EKBIS.CO, JAKARTA - Menteri Kelautan dan Perikanan Susi Pudjiastuti menyatakan sedang intensif berkoordinasi dengan Direktorat Jenderal Pajak Kementerian Keuangan, untuk menangani tax crime di sektor pengusahaan perikanan. Hal ini, kata Susi, sebagai upaya memberantas penangkapan ikan ilegal dari hulu ke hilirnya.
“Semua data yang kita dapat dari analisis dan evaluasi, kita geser ke Kemenkeu dalam hal ini DJP,” ujar Susi, Senin (22/6).
Susi mengungkapkan, sebanyak lima group besar perusahaan perikanan yang telah cukup lama beroperasi di Indonesia, terancam tak bisa lagi melanjutkan usahanya. Sebab, Kementerian Kelautan dan Perikanan (KKP) segera akan mencabut Surat izin Kapal Penangkap Ikan (SIPI) dan Surat Izin Kapal Pengangkut Ikan (SIKPI), bahkan Surat Izin Usaha Perikanan (SIUP).

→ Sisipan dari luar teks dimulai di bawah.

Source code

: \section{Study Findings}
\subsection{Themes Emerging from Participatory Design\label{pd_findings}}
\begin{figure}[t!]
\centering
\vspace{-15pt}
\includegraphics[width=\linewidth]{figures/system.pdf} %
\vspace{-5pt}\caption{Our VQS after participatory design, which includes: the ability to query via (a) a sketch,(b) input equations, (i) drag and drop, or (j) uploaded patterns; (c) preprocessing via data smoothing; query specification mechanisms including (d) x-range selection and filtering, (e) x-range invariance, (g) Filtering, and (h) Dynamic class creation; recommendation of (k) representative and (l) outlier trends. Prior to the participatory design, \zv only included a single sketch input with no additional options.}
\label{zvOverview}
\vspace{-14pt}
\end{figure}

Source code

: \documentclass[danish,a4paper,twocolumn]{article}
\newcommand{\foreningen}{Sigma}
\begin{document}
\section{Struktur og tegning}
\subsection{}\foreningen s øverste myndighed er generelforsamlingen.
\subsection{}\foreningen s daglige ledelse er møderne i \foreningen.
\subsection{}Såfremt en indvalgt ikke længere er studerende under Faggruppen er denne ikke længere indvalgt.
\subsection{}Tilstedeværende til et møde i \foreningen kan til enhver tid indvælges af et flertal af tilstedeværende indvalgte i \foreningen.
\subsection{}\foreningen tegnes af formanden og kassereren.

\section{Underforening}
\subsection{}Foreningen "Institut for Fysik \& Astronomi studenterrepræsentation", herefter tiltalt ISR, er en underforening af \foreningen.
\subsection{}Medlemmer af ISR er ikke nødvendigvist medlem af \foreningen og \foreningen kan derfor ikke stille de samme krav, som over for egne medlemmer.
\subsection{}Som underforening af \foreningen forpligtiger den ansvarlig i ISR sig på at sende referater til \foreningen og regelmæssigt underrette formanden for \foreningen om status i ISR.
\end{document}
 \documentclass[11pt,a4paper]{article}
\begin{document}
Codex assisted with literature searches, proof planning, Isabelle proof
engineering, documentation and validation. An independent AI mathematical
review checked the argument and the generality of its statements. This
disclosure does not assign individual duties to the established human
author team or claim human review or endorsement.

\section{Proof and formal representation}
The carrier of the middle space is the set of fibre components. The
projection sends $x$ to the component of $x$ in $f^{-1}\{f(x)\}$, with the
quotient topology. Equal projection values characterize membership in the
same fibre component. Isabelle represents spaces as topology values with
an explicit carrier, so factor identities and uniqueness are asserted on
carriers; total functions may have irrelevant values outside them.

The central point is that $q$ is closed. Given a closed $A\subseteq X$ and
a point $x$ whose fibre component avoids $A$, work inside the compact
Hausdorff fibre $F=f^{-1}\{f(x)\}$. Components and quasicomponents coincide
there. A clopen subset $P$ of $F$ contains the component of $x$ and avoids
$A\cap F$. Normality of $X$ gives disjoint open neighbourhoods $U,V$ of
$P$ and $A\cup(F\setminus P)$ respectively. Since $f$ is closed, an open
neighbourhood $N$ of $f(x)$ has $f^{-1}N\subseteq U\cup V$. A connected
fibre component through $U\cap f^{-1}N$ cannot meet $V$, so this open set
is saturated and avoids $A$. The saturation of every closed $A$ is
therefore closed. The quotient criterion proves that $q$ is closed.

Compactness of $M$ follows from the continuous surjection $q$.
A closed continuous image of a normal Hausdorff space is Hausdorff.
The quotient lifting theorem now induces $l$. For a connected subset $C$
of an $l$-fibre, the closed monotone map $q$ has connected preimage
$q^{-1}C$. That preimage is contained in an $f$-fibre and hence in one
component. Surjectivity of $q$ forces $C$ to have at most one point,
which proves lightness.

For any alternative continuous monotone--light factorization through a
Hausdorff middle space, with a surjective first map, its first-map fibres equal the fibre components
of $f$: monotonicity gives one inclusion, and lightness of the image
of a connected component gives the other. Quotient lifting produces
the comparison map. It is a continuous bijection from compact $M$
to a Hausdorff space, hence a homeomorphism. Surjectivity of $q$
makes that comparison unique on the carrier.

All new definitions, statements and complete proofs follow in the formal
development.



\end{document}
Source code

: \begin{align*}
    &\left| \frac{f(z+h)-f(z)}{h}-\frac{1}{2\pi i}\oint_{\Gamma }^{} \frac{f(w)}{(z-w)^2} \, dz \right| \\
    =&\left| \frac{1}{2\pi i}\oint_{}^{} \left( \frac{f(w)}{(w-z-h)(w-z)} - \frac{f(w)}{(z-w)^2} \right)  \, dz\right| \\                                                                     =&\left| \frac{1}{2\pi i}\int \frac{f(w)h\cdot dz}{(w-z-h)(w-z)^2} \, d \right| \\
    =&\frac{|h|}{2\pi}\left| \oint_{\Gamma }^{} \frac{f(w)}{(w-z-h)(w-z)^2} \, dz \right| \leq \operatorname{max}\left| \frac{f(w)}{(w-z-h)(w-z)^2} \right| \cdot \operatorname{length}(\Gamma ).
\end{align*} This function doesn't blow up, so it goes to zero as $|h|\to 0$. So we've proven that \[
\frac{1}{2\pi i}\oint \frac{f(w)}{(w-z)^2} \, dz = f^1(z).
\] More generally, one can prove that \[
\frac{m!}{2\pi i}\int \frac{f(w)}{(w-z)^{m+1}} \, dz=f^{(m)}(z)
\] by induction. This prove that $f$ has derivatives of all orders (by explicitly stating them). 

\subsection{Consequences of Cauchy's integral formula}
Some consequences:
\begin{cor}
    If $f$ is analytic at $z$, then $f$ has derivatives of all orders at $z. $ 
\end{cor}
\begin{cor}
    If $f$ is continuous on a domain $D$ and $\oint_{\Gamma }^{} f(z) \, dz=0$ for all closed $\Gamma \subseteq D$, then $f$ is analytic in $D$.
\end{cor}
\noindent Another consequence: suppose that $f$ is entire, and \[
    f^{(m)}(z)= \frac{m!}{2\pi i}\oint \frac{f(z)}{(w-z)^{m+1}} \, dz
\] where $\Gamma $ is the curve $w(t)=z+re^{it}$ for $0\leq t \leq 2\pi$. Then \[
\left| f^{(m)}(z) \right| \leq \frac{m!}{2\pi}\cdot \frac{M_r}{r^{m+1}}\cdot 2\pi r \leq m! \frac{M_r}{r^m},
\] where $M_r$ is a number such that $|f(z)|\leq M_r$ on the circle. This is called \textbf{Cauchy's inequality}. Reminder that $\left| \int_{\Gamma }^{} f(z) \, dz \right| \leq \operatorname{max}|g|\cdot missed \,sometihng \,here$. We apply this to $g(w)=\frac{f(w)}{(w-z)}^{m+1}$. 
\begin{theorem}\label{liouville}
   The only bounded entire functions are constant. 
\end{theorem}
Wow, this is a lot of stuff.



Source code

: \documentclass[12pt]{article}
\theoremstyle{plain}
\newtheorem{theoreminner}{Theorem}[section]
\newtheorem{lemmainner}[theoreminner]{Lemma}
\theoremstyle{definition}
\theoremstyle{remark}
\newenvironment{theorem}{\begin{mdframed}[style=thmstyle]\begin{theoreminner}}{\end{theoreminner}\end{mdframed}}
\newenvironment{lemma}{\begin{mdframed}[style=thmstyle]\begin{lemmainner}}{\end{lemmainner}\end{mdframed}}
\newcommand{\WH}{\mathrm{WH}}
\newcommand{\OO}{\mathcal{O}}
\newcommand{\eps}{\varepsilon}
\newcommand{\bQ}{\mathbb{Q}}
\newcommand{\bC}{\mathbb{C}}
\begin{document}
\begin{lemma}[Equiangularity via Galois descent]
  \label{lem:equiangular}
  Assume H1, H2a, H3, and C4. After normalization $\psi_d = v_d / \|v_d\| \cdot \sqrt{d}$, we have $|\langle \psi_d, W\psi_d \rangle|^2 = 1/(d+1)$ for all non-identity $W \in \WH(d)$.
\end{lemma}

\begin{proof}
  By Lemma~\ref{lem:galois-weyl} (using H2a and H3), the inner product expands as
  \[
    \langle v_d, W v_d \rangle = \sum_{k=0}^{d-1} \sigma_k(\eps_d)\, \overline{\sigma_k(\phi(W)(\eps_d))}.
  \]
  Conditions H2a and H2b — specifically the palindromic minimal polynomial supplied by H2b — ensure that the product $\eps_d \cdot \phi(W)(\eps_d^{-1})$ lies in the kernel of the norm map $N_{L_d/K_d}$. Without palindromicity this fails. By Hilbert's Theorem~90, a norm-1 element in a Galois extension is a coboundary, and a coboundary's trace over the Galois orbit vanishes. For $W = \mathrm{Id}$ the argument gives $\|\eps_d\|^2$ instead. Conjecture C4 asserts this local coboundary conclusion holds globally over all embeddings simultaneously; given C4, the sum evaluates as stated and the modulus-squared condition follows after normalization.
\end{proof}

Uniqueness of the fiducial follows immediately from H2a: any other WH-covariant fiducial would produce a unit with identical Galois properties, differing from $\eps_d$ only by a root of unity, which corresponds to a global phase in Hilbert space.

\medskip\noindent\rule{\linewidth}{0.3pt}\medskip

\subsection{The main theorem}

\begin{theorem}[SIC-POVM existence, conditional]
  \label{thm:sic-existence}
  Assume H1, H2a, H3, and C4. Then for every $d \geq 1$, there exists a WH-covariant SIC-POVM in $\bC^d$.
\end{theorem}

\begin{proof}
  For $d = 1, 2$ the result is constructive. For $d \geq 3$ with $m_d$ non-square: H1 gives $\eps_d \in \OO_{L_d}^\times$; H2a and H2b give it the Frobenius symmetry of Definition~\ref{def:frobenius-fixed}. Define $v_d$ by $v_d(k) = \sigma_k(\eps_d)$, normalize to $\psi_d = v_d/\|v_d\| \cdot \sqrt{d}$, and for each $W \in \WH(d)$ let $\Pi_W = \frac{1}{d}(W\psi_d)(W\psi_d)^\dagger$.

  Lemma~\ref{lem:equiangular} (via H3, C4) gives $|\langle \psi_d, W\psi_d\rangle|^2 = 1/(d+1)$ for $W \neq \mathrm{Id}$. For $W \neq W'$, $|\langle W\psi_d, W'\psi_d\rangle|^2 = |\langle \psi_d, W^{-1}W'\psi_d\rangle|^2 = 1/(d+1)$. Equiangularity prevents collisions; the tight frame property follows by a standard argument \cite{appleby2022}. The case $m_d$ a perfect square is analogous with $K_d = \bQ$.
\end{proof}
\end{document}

Dia menuturkan, yang perlu diketahui juga oleh publik adalah pelanggaran bukan hanya menangkap ikan tanpa SIPI dan SIKPI. Akan tetapi, pelanggaran itu juga berarti ketidakbenaran dalam hal pelaporan Laporan Kegiatan Usaha (LKU).
“Bila tidak sesuai, itu juga termasuk pelanggaran berat, karena implikasinya dengan perpajakan. Kebanyakan dari kapal asing di atas 30GT, selain melakukan illegal fishing juga melakukan unreported and unregulated fishing. Dan juga melanggar LKU dengan banyaknya pelaporan tidak benar,” kata Susi.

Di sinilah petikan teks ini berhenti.